◆ WHAT IS REQUIRED ◆
Please say how many lines in the records below contain the word "users", giving the number alone.
[[ EXTRACTED ENTRIES, beginning ]]
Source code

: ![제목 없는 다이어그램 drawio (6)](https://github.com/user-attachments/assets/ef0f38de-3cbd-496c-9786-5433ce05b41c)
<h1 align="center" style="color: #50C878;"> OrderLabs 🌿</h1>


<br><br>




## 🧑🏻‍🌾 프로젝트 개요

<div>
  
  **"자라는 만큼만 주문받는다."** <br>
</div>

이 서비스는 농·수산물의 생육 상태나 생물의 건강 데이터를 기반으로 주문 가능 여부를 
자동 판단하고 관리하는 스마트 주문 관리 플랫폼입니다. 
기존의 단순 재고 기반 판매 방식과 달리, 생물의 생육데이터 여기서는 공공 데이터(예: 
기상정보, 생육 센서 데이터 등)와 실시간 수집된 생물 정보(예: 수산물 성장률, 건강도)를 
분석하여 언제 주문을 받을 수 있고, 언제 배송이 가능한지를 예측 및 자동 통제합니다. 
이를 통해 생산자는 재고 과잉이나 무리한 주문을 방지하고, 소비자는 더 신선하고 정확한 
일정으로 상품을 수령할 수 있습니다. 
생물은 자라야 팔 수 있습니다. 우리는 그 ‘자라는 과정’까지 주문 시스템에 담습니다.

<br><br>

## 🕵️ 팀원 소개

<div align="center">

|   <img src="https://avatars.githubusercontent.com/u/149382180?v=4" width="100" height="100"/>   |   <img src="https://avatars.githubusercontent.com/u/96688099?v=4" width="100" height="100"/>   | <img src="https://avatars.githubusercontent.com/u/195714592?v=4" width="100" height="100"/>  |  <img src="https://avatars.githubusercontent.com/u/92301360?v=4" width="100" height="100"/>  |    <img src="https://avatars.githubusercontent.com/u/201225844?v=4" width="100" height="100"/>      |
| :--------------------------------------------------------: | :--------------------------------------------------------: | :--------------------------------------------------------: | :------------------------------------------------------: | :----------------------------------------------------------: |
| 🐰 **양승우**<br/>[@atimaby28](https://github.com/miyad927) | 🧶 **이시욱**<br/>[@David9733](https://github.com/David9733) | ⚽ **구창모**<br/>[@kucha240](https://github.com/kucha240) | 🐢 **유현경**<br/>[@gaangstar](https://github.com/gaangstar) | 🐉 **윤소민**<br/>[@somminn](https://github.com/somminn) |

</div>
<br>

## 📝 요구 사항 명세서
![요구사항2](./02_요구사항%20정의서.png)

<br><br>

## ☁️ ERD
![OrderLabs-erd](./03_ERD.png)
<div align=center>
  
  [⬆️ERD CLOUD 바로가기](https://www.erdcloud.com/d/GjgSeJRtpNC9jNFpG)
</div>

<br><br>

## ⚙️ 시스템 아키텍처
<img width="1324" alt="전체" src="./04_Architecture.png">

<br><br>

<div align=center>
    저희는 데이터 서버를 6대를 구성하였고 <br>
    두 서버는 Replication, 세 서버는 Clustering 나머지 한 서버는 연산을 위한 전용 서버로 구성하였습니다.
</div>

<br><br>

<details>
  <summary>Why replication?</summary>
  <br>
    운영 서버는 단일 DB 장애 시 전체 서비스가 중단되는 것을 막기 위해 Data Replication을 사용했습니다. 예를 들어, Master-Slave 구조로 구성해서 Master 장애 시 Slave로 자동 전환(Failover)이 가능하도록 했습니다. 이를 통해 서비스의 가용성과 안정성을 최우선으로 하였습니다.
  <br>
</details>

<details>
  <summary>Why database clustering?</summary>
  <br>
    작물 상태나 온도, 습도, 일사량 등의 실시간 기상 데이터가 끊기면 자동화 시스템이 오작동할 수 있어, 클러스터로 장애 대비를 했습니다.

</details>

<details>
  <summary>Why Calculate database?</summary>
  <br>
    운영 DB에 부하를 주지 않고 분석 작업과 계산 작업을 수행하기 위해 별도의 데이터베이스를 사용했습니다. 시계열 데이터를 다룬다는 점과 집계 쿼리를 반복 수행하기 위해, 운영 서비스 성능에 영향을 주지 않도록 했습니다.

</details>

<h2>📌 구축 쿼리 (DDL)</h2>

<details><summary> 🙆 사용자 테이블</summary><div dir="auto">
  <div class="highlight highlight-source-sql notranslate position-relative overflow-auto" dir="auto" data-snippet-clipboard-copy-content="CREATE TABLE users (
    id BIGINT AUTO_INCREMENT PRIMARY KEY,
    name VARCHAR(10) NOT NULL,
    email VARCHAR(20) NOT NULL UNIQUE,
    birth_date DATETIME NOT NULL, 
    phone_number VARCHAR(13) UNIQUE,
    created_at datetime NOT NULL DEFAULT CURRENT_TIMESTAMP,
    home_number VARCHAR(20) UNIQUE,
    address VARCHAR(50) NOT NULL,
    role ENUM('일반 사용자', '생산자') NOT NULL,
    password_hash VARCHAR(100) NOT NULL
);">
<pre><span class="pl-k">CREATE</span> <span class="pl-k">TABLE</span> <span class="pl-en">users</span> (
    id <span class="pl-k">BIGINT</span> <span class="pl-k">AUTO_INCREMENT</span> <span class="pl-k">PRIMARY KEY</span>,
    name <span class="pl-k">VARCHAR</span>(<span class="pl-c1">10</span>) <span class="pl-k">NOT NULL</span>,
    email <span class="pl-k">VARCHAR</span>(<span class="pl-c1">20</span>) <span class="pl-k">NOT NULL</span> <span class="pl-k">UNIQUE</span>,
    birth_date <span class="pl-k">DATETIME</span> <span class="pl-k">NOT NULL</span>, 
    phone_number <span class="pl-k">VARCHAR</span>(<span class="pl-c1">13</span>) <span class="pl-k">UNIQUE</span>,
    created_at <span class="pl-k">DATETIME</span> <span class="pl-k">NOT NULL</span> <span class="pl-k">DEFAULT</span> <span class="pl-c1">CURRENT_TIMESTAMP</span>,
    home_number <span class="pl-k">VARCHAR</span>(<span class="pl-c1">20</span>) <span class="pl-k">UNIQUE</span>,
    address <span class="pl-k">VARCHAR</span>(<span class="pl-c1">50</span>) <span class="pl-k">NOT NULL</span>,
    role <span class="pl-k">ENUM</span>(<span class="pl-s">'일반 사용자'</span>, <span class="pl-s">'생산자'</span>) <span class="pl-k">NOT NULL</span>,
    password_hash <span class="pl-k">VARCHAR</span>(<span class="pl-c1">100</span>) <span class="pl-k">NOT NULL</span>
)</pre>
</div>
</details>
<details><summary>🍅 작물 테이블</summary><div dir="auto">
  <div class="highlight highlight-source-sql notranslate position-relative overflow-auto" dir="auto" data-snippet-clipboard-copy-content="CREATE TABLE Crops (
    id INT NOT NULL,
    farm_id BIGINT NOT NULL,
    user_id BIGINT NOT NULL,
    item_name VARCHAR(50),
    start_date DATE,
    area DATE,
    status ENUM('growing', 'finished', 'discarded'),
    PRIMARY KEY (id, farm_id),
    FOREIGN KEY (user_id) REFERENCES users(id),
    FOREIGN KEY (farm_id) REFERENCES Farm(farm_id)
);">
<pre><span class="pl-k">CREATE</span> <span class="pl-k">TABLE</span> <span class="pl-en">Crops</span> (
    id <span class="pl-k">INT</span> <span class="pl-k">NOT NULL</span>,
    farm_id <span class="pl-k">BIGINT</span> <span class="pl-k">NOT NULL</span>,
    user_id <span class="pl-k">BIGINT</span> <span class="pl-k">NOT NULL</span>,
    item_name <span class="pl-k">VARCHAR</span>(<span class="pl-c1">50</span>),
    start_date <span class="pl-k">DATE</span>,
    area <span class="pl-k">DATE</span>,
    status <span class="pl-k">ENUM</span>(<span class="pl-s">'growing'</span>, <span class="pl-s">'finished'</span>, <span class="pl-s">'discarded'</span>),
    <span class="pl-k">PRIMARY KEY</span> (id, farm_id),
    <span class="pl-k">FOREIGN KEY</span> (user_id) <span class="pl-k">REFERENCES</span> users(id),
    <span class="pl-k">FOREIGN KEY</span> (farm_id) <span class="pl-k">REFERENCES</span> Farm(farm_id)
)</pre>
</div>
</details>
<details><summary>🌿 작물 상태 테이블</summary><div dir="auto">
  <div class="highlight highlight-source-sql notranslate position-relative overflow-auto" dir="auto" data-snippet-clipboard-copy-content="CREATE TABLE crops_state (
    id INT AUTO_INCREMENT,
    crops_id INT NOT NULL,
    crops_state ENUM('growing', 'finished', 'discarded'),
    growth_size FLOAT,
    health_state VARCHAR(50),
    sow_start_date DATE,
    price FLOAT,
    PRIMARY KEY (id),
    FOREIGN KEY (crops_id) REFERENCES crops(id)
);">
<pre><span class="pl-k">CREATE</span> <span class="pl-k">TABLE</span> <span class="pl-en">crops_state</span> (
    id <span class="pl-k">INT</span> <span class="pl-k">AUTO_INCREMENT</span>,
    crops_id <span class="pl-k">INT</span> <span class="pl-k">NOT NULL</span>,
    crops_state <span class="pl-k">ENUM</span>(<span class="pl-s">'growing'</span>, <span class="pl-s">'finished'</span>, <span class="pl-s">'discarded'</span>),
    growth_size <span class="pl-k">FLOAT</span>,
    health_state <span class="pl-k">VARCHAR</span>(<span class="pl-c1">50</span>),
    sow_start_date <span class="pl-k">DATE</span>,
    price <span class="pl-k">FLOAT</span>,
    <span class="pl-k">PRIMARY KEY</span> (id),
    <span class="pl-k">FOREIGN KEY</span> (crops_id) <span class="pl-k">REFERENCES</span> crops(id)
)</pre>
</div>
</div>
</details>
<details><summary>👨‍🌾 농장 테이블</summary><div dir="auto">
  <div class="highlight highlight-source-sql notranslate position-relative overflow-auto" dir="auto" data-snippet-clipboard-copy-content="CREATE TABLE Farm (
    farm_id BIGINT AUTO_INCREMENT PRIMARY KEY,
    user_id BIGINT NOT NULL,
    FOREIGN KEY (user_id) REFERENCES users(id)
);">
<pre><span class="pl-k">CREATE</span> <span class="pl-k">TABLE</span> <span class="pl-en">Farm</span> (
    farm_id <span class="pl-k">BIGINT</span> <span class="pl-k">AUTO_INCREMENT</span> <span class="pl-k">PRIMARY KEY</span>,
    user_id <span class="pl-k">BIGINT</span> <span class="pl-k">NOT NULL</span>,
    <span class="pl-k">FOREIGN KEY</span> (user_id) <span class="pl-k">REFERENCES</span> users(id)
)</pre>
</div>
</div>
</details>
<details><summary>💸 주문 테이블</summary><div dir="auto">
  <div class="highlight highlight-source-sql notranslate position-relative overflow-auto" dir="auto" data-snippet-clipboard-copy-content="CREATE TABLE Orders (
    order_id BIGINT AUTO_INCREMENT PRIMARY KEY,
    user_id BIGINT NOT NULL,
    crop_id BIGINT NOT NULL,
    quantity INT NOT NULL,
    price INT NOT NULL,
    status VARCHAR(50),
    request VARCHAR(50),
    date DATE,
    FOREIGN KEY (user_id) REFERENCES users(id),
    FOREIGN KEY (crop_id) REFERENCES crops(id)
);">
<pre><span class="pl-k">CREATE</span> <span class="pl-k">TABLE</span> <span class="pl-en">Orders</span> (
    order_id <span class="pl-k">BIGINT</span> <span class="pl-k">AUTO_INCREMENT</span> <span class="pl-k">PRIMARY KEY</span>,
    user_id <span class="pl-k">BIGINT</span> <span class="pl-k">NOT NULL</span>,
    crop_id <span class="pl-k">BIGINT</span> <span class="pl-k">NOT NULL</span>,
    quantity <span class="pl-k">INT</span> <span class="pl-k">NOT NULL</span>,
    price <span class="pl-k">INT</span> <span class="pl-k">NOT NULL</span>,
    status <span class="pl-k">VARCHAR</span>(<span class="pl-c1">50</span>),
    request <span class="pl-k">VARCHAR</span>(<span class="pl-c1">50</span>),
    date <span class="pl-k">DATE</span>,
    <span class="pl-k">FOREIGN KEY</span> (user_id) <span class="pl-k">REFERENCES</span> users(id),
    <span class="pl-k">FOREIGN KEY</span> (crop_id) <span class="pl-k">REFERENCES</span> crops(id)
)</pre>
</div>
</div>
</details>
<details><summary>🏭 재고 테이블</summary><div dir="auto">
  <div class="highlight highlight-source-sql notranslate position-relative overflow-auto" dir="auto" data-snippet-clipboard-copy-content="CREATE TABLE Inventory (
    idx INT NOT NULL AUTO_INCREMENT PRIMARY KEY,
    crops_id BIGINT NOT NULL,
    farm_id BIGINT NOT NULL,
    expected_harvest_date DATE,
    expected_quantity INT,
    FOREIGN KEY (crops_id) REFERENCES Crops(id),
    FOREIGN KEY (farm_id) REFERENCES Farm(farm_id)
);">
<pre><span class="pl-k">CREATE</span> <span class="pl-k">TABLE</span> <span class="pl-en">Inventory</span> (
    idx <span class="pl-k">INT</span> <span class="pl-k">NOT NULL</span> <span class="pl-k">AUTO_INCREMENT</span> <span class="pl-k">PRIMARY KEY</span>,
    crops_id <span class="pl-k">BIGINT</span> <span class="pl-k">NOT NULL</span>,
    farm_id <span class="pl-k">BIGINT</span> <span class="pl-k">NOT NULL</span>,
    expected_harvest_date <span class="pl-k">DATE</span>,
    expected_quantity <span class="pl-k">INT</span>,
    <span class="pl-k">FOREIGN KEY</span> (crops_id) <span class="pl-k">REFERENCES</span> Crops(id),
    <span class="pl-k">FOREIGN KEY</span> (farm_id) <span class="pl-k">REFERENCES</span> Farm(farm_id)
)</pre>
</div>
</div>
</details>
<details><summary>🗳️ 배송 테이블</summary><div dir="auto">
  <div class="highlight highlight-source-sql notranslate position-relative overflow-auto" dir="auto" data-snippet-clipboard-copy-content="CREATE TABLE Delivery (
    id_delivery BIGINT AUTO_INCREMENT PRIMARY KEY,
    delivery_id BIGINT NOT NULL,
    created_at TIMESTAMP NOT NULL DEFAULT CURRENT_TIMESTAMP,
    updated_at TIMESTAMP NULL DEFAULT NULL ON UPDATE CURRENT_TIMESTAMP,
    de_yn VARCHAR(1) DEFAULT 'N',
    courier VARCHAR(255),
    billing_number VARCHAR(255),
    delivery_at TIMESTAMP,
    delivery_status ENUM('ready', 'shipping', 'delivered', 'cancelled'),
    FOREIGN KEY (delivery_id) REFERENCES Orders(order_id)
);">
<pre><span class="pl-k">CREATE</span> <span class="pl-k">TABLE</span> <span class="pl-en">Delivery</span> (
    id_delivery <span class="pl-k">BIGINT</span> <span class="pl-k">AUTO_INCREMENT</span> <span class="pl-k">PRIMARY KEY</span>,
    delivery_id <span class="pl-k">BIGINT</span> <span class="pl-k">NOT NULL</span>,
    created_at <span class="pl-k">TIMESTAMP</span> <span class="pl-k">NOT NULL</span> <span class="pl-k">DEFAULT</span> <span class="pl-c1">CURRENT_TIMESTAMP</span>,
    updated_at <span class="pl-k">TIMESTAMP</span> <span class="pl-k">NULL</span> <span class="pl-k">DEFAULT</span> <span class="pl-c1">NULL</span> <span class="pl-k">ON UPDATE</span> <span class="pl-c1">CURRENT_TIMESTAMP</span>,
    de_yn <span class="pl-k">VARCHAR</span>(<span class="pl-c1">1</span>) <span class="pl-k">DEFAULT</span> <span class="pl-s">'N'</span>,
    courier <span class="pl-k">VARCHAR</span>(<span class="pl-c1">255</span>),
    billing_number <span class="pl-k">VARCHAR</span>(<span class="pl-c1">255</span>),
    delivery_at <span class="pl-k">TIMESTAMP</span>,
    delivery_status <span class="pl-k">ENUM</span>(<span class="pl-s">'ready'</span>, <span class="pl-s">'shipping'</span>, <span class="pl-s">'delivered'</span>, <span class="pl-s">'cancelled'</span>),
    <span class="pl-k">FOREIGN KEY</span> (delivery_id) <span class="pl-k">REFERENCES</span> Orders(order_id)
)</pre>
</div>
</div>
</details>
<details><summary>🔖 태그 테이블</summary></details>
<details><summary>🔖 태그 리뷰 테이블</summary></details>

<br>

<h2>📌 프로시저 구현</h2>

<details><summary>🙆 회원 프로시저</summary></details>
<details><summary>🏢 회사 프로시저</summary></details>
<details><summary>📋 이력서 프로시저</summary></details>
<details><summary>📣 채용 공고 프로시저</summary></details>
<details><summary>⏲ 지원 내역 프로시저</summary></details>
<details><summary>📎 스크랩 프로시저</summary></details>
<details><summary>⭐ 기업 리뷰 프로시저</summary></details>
[[ EXTRACTED ENTRIES, end ]]
◆ WRITTEN RESPONSE ◆
8